Grass Spider Webs

It looked like someone had too many diamond-studded hairnets, so they had just tossed them all over the grass. Here’s one in sun and one in shade. In the sun one, you can see the sky reflected in the dew. In the shade one, you can see the dark funnel-shaped hole that the spider hides in. Evidently these webs are not sticky, so if anyone (very small) happens on to it, the spider is just very speedy zipping out to grab it. Their bite paralyzes their prey, but their chompers are too small to pierce human skin. Genus Agelenopsis.

Grass Spider

Wasp Nest

Nestled in the spurge and poison ivy, a cozy wasp nest. There are two categories of wasps: solitary and social. The singletons don’t construct nests, and they’re all fertile.

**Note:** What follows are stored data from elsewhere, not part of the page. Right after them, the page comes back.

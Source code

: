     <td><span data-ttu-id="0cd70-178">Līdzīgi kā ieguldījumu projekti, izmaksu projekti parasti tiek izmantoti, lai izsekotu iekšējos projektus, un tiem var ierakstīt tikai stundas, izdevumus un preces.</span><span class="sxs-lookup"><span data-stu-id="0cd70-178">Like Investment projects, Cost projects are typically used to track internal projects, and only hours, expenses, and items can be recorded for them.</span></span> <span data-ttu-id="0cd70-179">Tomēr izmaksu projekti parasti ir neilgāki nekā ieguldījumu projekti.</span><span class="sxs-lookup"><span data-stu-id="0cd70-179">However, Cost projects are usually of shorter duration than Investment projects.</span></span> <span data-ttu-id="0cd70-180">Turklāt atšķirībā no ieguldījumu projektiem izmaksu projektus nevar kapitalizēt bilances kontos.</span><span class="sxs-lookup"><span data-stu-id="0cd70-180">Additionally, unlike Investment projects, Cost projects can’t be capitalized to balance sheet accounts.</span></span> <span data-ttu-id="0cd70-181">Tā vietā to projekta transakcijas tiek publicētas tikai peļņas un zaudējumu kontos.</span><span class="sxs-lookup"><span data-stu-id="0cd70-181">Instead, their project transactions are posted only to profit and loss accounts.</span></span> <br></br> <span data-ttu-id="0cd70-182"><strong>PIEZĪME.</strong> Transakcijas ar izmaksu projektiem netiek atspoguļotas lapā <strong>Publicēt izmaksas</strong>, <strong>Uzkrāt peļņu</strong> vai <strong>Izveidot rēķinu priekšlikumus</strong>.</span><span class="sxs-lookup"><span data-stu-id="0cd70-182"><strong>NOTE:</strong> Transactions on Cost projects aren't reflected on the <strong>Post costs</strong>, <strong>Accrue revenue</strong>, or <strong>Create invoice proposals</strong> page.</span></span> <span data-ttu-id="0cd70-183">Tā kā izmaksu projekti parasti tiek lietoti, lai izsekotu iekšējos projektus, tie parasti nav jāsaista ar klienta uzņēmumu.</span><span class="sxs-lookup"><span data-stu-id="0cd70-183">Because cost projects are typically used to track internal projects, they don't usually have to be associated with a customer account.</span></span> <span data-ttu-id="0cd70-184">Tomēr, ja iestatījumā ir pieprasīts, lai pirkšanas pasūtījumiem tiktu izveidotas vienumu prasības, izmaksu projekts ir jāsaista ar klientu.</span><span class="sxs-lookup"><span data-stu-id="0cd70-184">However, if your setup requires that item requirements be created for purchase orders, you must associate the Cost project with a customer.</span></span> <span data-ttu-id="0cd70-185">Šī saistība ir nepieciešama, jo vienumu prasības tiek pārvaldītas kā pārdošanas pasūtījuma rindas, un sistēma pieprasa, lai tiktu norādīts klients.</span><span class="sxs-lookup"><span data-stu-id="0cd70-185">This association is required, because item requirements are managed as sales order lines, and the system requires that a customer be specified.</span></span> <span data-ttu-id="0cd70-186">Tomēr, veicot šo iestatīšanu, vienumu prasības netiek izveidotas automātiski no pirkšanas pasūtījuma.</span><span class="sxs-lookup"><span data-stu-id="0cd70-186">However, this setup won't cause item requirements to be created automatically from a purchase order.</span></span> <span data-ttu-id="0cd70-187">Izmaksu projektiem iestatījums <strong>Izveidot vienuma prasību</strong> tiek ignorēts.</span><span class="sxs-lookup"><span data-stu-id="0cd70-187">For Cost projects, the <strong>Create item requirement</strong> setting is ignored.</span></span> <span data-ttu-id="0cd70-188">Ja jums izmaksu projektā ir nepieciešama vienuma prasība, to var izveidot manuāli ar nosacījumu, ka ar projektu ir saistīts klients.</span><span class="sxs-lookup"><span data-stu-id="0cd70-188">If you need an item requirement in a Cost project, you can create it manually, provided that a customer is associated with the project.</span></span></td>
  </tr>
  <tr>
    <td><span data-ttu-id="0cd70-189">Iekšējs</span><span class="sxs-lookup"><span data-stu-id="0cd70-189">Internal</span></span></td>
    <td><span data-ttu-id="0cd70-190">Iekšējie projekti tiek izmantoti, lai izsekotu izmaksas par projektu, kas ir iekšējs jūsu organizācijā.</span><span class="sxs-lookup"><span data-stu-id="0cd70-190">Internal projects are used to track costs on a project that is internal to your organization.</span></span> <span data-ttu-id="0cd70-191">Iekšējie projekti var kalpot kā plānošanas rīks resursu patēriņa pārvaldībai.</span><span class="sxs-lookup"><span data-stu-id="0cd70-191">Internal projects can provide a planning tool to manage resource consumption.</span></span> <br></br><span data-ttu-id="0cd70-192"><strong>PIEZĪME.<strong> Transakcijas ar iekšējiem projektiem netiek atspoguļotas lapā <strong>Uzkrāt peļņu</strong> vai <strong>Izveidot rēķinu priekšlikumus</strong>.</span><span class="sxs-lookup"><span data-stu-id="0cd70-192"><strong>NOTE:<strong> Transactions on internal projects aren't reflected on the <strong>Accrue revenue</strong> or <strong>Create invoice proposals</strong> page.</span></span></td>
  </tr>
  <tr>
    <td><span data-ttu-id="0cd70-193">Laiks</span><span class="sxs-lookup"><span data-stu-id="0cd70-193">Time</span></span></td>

The socials live in colonies with thousands of their buddies and often only the queen and males are fertile; the rest are sterile female workers. Also, most wasp species are parasitic; i.e., they lay their eggs directly into the body of a host insect. Ew.

Snowberry

This is apparently a variety of Snowberry, a shrub in the honeysuckle family. Will have white berries. The inside of the berries looks like sparkling snow. A winter food supply for birds, but poisonous to humans. Native to North and Central America. (Photo by A.F. Aaron.) (He was kind enough to include a bonus Dogbane Beetle, Chrysochus auratus.)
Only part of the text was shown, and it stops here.